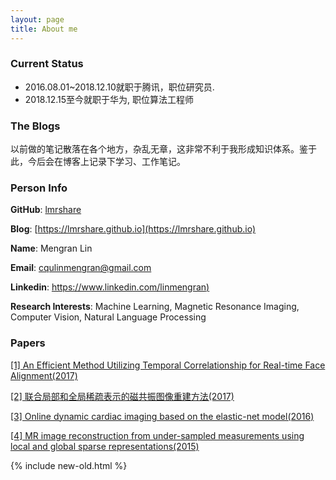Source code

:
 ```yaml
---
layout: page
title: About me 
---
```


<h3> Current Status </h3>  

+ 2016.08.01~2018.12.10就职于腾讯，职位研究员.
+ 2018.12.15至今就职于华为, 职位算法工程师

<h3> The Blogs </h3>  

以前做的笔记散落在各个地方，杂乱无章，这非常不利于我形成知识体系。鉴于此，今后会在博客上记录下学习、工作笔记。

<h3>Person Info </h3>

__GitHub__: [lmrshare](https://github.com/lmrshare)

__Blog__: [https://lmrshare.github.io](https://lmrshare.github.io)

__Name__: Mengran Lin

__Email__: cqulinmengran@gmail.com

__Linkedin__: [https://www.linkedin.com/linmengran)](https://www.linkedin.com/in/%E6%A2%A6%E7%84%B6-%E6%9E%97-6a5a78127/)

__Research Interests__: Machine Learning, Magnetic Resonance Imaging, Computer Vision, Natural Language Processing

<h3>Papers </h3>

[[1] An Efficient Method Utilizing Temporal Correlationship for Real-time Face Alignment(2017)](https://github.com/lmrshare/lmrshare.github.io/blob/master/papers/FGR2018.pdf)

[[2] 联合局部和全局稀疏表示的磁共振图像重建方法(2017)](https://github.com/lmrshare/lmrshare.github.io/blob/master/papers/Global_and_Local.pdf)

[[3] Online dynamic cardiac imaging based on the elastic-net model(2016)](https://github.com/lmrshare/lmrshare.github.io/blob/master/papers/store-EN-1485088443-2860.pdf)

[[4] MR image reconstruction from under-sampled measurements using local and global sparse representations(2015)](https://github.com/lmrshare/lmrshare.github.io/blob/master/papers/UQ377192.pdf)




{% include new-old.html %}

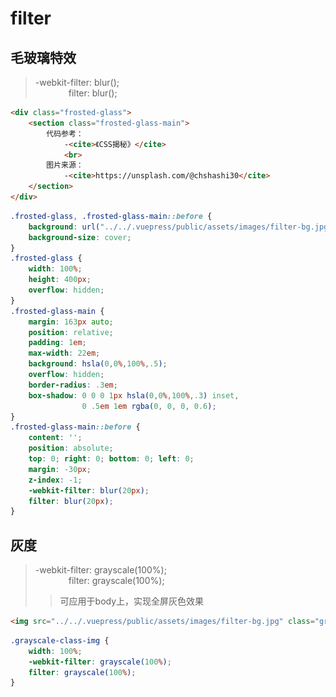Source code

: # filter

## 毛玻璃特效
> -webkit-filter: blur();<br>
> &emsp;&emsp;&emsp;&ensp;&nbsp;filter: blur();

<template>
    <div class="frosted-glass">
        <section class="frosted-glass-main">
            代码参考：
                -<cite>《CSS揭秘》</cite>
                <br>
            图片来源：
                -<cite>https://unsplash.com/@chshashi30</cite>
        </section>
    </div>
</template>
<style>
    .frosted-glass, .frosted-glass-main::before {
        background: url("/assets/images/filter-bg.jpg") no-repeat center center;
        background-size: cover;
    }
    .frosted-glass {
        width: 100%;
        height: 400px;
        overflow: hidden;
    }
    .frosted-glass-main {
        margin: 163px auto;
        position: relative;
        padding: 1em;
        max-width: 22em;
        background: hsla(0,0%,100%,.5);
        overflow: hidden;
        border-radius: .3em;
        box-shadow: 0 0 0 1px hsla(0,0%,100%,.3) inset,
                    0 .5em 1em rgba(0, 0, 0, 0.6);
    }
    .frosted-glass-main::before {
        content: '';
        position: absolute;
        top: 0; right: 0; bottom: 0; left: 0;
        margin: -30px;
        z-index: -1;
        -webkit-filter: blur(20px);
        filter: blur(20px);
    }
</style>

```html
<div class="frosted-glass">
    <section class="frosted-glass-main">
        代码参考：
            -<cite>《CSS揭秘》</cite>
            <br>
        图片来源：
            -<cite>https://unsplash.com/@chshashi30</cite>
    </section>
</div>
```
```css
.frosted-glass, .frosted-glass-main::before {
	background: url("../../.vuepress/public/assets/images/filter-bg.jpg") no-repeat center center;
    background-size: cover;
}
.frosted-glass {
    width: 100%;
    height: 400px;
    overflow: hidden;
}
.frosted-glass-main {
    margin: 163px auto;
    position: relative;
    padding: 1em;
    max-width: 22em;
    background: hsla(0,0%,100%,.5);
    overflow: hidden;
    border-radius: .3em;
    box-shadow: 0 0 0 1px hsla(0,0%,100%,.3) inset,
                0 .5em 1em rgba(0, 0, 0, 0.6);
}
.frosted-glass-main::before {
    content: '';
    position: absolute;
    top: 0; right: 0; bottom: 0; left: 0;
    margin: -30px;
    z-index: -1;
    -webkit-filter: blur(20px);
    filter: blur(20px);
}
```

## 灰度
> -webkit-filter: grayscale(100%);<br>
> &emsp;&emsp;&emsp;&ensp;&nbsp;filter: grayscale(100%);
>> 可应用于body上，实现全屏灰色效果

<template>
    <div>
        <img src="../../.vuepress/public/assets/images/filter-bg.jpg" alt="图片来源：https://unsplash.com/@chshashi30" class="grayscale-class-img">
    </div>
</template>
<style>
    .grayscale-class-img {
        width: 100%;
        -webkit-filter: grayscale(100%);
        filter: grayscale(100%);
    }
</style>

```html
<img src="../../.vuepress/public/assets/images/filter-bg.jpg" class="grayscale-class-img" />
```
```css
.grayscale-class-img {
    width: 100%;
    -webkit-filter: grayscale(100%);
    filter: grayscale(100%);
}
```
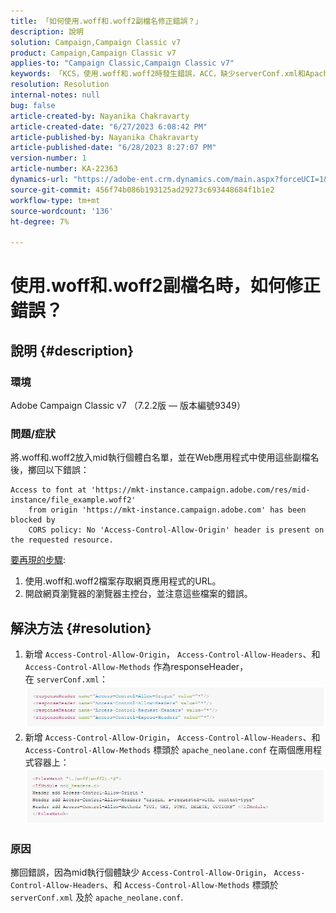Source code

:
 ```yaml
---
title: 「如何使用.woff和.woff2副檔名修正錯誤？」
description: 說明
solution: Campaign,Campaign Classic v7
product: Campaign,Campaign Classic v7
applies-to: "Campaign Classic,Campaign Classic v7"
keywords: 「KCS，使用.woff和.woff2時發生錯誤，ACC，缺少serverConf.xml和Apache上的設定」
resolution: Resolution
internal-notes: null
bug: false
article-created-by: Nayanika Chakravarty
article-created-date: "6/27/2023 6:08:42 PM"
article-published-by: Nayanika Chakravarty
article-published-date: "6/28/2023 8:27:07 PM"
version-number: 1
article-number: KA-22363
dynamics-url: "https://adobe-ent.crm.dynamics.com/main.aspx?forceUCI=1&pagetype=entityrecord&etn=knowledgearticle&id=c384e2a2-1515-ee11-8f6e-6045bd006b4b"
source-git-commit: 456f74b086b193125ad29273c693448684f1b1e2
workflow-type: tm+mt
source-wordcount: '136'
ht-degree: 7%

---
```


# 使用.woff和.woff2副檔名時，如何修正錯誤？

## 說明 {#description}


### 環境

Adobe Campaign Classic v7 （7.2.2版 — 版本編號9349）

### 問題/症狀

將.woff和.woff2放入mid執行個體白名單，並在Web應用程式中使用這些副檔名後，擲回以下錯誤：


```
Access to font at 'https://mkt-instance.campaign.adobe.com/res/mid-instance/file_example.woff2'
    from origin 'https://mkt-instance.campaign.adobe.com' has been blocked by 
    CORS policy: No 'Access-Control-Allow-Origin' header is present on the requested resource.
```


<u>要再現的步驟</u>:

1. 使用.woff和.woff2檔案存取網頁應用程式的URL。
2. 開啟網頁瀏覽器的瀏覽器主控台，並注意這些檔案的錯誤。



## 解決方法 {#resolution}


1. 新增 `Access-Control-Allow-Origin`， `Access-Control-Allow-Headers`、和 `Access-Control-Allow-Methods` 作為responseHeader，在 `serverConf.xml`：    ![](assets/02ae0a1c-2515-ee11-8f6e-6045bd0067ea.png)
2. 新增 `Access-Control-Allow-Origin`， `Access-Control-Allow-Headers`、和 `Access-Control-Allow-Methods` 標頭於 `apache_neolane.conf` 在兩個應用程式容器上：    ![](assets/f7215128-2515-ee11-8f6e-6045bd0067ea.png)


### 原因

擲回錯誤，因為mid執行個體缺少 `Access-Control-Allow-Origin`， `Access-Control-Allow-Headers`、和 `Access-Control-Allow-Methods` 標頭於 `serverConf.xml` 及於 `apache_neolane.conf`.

----

### PROBLEM TO SOLVE
Every line of the records above where the string "border" is found should be copied.

### ANSWER TO THE PROBLEM
        border-radius: .3em;
    border-radius: .3em;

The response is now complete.